Dan North Originator of BDD, Software Craftsmanship and Organizational Consultant
Yeah. And Liz Keogh says this really well: it's about the conversations. Everything comes back to the conversations. The only BDD tool that matters is the one in your head. Everything else is just detail. You get these camps—the Cucumber camps, the JBehave camps—and then this world of misinformation about BDD only working at a high level while you use TDD for the rest. All of that is a basic misunderstanding of what I was trying to do.
Mike Hall Interviewer, community organizer at UGtastic
It sounds like as soon as an idea is around for a while, people make it 'their thing' to sound definite about it.
Dan North Originator of BDD, Software Craftsmanship and Organizational Consultant
Right, 'I'm a BDD consultant, pay me bucks.' I have a working theory—only observational—that people start selling certifications in things when they think it's the last good idea they're going to have. They think, 'I'm going to monetize this thing.' I never wanted to monetize BDD because you shouldn't try to lock down ideas. I came across a lovely quote: 'If you want an idea to travel, you shouldn't try and travel with it.' I really like that. Don't assign it to your personality. Put it out there.
Dan North Originator of BDD, Software Craftsmanship and Organizational Consultant
BDD started as me trying to coach TDD better because I love TDD. People hear me bashing on TDD, but I'm not—I'm bashing on TDD zealots. TDD is a pattern in the Alexandrian sense. It's a strategy that works well in a particular situation to resolve certain forces. There are places where it's the first thing I'll reach for, and other places where it's just going to slow me down or lead me to a wrong solution. People say, 'Dan North is in on copying and pasting code.' I am! There is a specific context in which I want to do that. It's one of my Accelerated Agile patterns called Ginger Cake. It's a useful strategy to have in your pocket given certain constraints.
Mike Hall Interviewer, community organizer at UGtastic
I want to go back to what you said about the 'last idea.' I've heard that in music too—artists protecting copyright because they don't know if they'll have another hit.
Dan North Originator of BDD, Software Craftsmanship and Organizational Consultant
Right! So it's a human way of thinking about problems. Humans do this when confronted with the fear of 'this is all I've got.' Linda Rising was talking about this yesterday: Loss Aversion. The idea that having a thing and potentially losing it is much more compelling than the reward of gaining it.
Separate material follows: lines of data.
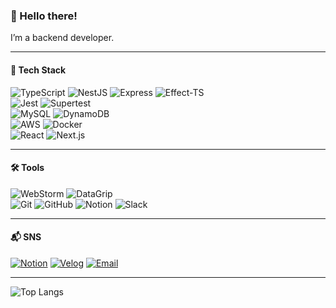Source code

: <h3 class="code-line" data-line-start=0 data-line-end=1 ><a id="_Hello_there_0"></a>👋 Hello there!</h3>
<p class="has-line-data" data-line-start="1" data-line-end="2">I’m a backend developer.</p>
<hr>
<h4 class="code-line" data-line-start=5 data-line-end=6 ><a id="_Tech_Stack_5"></a>🚀 <strong>Tech Stack</strong></h4>
<p class="has-line-data" data-line-start="6" data-line-end="11"><img src="https://img.shields.io/badge/TypeScript-3178C6.svg?style=for-the-badge&amp;logo=typescript&amp;logoColor=white" alt="TypeScript"> <img src="https://img.shields.io/badge/NestJS-E0234E.svg?style=for-the-badge&amp;logo=nestjs&amp;logoColor=white" alt="NestJS"> <img src="https://img.shields.io/badge/Express-000000.svg?style=for-the-badge&amp;logo=express&amp;logoColor=white" alt="Express"> <img src="https://img.shields.io/badge/Effect--TS-3178C6.svg?style=for-the-badge&amp;logo=typescript&amp;logoColor=white" alt="Effect-TS"><br>
<img src="https://img.shields.io/badge/Jest-C21325.svg?style=for-the-badge&amp;logo=jest&amp;logoColor=white" alt="Jest"> <img src="https://img.shields.io/badge/Supertest-000000.svg?style=for-the-badge&amp;logo=testinglibrary&amp;logoColor=white" alt="Supertest"><br>
<img src="https://img.shields.io/badge/MySQL-4479A1.svg?style=for-the-badge&amp;logo=mysql&amp;logoColor=white" alt="MySQL"> <img src="https://img.shields.io/badge/DynamoDB-4053D6.svg?style=for-the-badge&amp;logo=amazondynamodb&amp;logoColor=white" alt="DynamoDB"><br>
<img src="https://img.shields.io/badge/AWS-232F3E.svg?style=for-the-badge&amp;logo=amazonaws&amp;logoColor=white" alt="AWS"> <img src="https://img.shields.io/badge/Docker-2496ED.svg?style=for-the-badge&amp;logo=docker&amp;logoColor=white" alt="Docker"><br>
<img src="https://img.shields.io/badge/React-61DAFB.svg?style=for-the-badge&amp;logo=react&amp;logoColor=black" alt="React"> <img src="https://img.shields.io/badge/Next.js-000000.svg?style=for-the-badge&amp;logo=nextdotjs&amp;logoColor=white" alt="Next.js"></p>
<hr>
<h4 class="code-line" data-line-start=14 data-line-end=15 ><a id="_Tools_14"></a>🛠 <strong>Tools</strong></h4>
<p class="has-line-data" data-line-start="15" data-line-end="17"><img src="https://img.shields.io/badge/WebStorm-000000.svg?style=for-the-badge&amp;logo=webstorm&amp;logoColor=white" alt="WebStorm"> <img src="https://img.shields.io/badge/DataGrip-000000.svg?style=for-the-badge&amp;logo=datagrip&amp;logoColor=white" alt="DataGrip"><br>
<img src="https://img.shields.io/badge/Git-F05032.svg?style=for-the-badge&amp;logo=git&amp;logoColor=white" alt="Git"> <img src="https://img.shields.io/badge/GitHub-181717.svg?style=for-the-badge&amp;logo=github&amp;logoColor=white" alt="GitHub"> <img src="https://img.shields.io/badge/Notion-000000.svg?style=for-the-badge&amp;logo=notion&amp;logoColor=white" alt="Notion"> <img src="https://img.shields.io/badge/Slack-4A154B.svg?style=for-the-badge&amp;logo=slack&amp;logoColor=white" alt="Slack"></p>
<hr>
<h4 class="code-line" data-line-start=20 data-line-end=21 ><a id="_SNS_20"></a>📬 <strong>SNS</strong></h4>
<p class="has-line-data" data-line-start="21" data-line-end="22"><a href="https://flowery-scilla-fd9.notion.site/1b9a98ac0b6b8063be9df1f60cdd4d12"><img src="https://img.shields.io/badge/Notion-000000.svg?style=for-the-badge&amp;logo=notion&amp;logoColor=white" alt="Notion"></a> <a href="https://velog.io/@j_6367/posts"><img src="https://img.shields.io/badge/Velog-20C997.svg?style=for-the-badge&amp;logo=velog&amp;logoColor=white" alt="Velog"></a> <a href="mailto:jys9962@kakao.com"><img src="https://img.shields.io/badge/Email-D14836.svg?style=for-the-badge&amp;logo=gmail&amp;logoColor=white" alt="Email"></a></p>
<hr>
<p class="has-line-data" data-line-start="24" data-line-end="25"><img src="https://github-readme-stats.vercel.app/api/top-langs/?username=jys9962&amp;layout=compact&amp;theme=tokyonight" alt="Top Langs"></p>
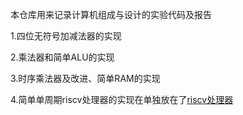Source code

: 本仓库用来记录计算机组成与设计的实验代码及报告

1.四位无符号加减法器的实现

2.乘法器和简单ALU的实现

3.时序乘法器及改进、简单RAM的实现

4.简单单周期riscv处理器的实现在单独放在了[riscv处理器](github.com/ccuuy/riscv)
She talked about how offering a bonus for performance can actually end up being a disincentive if not managed carefully.
Mike Hall Interviewer, community organizer at UGtastic
I've seen that at companies. 'We're doing a bonus,' and then at bonus time it's, 'Well, we're pulling the belt tighter.' And people leave because of that sense of loss.
Dan North Originator of BDD, Software Craftsmanship and Organizational Consultant
It reminds me of an interview with Alanis Morissette. Her first album was angry music, her second was happy music because she was in love. Fans were furious because they associated her with that anger. In our industry, there's a cult of personality where you associate someone with something. Some folks in the Agile space do the same thing again and again. Someone who is the antithesis of that is Michael Feathers. He wrote the classic book on Legacy Code, but he's always on to something new—looking at how codebases evolve. I call it the 'Noun Problem.' Once you get a noun as your middle name, like 'The BDD Guy,' you're stuck. BDD was just one step on a journey.
Mike Hall Interviewer, community organizer at UGtastic
I remember reading your BDD posts back in '06 or '07. I was doing .NET and I wanted to understand what you were trying to say. I can see how that thought process evolves into following the person to understand the idea.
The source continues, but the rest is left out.